Aveva smesso di piovere così come aveva cominciato, all'improvviso. Si era alzato un leggero venticello, che spazzava delicatamente qua e là alcune foglie silenziose. Gigì indossava un paio di jeans ed un maglioncino nero; la tenuta meno vistosa che le avessi mai visto addosso.
<<Cosa vuoi?>> le chiesi, più incuriosita che sprezzante. Per un attimo temetti che fosse venuta per vendicarsi della squalifica da capitano cheerleader ma poi, riflettendo, capii che se avesse voluto farmi pagare qualcosa, non l'avrebbe di certo fatto sulla soglia di casa mia.
<<Devo parlare con te>> ripeté, con tono basso e sbrigativo. Qualsiasi cosa volesse, io non volevo sentirla. Non volevo più perdere tempo con lei e con quella maledetta squadra, perché erano tutte fuori di testa.

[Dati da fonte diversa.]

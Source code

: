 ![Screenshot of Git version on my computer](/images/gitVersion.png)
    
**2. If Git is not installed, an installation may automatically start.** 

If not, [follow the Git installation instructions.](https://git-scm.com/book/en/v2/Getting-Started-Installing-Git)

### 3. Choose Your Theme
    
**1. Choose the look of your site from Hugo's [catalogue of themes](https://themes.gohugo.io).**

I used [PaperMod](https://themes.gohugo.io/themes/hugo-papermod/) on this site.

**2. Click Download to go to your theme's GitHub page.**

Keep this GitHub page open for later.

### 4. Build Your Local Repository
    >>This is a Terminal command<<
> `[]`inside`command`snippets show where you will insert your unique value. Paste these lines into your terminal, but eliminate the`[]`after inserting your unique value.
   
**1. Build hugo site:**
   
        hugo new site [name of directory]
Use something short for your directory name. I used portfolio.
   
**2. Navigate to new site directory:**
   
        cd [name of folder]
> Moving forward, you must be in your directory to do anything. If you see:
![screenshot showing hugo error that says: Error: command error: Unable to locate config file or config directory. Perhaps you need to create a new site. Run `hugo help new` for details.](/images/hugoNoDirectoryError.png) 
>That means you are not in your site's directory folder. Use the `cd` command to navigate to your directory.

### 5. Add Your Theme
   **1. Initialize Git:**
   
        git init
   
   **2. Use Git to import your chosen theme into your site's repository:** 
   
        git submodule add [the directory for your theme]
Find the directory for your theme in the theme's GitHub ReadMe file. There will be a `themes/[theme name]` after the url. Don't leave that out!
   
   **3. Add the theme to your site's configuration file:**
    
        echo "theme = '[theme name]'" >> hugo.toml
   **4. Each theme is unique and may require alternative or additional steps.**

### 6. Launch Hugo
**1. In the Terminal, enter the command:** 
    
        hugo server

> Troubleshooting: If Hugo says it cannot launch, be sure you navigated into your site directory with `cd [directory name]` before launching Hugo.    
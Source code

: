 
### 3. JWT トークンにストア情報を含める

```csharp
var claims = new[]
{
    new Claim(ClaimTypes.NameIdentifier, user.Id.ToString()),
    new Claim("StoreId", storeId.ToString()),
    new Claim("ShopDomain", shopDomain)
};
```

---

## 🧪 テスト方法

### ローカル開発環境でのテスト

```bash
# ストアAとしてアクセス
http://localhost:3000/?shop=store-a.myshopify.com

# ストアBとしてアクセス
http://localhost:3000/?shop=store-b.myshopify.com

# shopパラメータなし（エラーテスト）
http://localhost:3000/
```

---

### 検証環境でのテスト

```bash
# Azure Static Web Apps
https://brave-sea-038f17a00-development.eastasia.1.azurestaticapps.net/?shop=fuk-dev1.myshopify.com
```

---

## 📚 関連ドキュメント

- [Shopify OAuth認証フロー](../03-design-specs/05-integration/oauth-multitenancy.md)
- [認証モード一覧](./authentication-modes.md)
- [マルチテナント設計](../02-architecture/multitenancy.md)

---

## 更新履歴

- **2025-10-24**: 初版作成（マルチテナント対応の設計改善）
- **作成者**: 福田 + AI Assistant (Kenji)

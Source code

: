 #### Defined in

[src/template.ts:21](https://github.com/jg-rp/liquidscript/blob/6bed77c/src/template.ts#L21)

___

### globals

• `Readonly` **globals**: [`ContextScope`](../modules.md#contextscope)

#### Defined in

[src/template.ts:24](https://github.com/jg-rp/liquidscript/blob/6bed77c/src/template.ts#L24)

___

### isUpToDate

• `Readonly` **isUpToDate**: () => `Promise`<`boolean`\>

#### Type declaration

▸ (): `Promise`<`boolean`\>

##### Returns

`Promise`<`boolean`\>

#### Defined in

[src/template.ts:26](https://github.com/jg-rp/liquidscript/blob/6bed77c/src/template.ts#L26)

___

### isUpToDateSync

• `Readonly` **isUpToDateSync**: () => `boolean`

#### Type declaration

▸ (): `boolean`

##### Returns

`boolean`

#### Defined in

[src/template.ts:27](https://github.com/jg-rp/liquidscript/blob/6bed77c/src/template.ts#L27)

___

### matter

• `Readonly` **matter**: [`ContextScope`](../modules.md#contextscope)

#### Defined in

E davano a noi delle matte! Scossi la testa, e mi apprestai ad entrare ma qualcuno spalancò la porta da dentro. David comparve nella mia visuale, scuro in volto e incazzato nero.
Prepariamo i funerali, gente! Già mi immaginavo gli articoli di giornale:
Giallo, ragazzina di diciassettanni misteriosamente scomparsa da casa, uccisa o semplicemente evasa? Una sola testimone dai capelli rossi giura di averla vista rientrare in casa dopo averle rifiutato un dialogo pacifico.
<<Ehilà>> buttai giù lì, scuotendo una mano. <<Che ci fai sveglio?>> gli chiesi con un sorriso tirato, provando ad inventarmi qualche scusa da dire li su due piedi.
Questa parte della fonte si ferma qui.